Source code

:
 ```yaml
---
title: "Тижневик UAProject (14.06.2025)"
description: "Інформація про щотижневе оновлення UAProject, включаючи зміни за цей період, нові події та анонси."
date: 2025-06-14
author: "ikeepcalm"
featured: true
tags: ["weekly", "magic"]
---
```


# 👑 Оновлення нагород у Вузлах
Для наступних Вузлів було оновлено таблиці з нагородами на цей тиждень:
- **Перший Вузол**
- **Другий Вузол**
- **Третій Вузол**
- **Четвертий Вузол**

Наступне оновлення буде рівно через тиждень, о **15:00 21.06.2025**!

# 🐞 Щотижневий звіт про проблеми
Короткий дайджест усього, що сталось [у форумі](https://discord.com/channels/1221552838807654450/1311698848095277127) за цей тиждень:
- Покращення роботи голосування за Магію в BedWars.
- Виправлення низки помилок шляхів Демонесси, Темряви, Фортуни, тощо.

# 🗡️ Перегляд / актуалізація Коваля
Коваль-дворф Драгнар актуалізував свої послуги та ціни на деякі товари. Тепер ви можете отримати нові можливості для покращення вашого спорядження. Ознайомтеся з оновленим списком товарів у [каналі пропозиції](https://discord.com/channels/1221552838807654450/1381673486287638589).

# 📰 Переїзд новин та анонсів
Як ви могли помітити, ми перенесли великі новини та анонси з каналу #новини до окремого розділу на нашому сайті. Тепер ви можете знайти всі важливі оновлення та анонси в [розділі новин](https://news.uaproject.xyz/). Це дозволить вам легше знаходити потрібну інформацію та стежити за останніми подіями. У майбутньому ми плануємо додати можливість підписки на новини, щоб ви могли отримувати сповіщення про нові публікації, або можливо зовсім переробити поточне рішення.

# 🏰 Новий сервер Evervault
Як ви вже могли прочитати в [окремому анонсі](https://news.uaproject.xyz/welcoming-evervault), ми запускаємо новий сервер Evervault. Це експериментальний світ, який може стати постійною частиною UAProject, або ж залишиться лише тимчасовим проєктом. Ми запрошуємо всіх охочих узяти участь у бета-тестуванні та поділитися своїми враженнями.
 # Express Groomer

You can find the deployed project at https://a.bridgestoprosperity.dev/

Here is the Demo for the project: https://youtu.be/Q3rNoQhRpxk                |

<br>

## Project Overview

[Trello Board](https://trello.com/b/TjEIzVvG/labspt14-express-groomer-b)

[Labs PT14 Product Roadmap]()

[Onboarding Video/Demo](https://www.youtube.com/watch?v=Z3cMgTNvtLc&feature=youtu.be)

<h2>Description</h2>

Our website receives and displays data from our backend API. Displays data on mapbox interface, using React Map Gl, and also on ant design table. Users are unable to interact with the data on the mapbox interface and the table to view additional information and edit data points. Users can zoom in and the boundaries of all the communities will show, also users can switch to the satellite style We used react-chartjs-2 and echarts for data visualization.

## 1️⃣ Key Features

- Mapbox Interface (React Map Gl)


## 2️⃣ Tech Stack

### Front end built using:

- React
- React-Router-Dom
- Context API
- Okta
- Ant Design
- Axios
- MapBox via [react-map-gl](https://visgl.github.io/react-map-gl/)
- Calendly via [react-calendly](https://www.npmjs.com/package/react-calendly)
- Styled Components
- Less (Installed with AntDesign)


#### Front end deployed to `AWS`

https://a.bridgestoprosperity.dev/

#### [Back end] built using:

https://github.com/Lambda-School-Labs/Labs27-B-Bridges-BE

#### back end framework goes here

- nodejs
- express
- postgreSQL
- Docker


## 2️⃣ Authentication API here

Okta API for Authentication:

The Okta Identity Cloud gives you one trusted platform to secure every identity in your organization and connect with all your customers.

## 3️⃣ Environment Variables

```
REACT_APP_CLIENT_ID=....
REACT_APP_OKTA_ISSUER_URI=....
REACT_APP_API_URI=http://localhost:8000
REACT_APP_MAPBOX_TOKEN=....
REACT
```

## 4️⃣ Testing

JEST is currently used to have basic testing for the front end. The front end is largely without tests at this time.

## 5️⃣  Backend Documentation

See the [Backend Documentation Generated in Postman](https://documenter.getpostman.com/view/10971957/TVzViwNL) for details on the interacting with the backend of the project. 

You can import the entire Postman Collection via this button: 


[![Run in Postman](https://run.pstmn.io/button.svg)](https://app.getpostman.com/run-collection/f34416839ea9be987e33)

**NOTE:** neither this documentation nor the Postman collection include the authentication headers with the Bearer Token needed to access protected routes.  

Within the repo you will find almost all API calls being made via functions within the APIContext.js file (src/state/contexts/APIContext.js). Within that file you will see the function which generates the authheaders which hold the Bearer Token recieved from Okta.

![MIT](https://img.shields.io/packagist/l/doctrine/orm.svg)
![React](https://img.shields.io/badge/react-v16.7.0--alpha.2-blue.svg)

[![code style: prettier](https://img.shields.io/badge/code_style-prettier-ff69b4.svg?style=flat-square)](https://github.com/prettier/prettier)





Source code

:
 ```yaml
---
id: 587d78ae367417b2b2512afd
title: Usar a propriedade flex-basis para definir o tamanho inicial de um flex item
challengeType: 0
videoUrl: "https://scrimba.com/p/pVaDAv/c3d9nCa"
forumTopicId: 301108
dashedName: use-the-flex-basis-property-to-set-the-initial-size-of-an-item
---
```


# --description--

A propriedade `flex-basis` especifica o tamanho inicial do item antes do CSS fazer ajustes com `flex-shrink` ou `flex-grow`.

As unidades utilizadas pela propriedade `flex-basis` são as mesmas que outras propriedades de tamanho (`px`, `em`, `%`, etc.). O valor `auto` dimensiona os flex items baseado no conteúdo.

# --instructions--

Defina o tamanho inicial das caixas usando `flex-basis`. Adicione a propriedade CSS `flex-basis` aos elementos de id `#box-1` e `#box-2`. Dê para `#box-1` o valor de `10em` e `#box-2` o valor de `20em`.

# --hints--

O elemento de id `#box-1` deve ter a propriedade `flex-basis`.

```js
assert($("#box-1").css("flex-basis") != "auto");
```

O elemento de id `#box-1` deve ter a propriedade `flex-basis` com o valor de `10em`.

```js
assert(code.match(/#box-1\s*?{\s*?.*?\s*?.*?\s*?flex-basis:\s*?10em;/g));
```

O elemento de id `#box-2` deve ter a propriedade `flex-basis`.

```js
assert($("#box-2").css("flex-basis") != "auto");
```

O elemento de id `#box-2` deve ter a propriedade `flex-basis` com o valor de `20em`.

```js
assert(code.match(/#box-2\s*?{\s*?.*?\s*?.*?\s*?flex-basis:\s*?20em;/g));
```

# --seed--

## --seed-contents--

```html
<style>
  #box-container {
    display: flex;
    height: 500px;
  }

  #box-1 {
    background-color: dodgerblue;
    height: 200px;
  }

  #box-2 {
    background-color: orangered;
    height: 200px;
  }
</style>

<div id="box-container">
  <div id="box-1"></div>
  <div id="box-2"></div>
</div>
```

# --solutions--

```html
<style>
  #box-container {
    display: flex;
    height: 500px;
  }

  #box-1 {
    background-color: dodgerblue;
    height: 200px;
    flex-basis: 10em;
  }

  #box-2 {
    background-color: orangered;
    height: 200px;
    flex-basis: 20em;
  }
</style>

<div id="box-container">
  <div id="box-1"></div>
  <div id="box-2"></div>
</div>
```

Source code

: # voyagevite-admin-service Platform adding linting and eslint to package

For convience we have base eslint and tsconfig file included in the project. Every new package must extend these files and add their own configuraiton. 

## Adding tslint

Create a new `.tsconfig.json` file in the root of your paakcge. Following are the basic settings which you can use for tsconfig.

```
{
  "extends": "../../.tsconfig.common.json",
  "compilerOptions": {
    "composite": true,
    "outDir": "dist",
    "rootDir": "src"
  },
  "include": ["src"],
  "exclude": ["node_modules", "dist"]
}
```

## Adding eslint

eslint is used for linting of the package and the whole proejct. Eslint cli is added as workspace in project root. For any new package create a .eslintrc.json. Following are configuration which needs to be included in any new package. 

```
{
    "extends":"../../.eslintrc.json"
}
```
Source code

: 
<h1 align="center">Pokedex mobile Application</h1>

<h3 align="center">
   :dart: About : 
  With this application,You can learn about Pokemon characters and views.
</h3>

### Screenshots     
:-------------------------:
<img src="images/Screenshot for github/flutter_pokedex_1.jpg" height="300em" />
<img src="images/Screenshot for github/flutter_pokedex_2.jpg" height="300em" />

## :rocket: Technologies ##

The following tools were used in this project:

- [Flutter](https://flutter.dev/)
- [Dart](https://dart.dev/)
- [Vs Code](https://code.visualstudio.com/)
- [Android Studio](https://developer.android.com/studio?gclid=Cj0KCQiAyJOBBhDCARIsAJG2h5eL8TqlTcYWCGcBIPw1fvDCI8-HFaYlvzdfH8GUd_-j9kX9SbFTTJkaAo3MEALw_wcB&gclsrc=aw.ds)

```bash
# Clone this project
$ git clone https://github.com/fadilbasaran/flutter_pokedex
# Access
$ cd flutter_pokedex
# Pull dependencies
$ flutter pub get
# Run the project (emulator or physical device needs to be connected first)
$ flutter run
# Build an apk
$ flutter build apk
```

WORK ITEM: Please copy only the lines between the first line of the entries and the line with "# 🐞 Щотижневий звіт про проблеми", keeping those two end lines as well, exactly as written.

THE ANSWER:
Source code

:
 ```yaml
---
title: "Тижневик UAProject (14.06.2025)"
description: "Інформація про щотижневе оновлення UAProject, включаючи зміни за цей період, нові події та анонси."
date: 2025-06-14
author: "ikeepcalm"
featured: true
tags: ["weekly", "magic"]
---
```


# 👑 Оновлення нагород у Вузлах
Для наступних Вузлів було оновлено таблиці з нагородами на цей тиждень:
- **Перший Вузол**
- **Другий Вузол**
- **Третій Вузол**
- **Четвертий Вузол**

Наступне оновлення буде рівно через тиждень, о **15:00 21.06.2025**!

# 🐞 Щотижневий звіт про проблеми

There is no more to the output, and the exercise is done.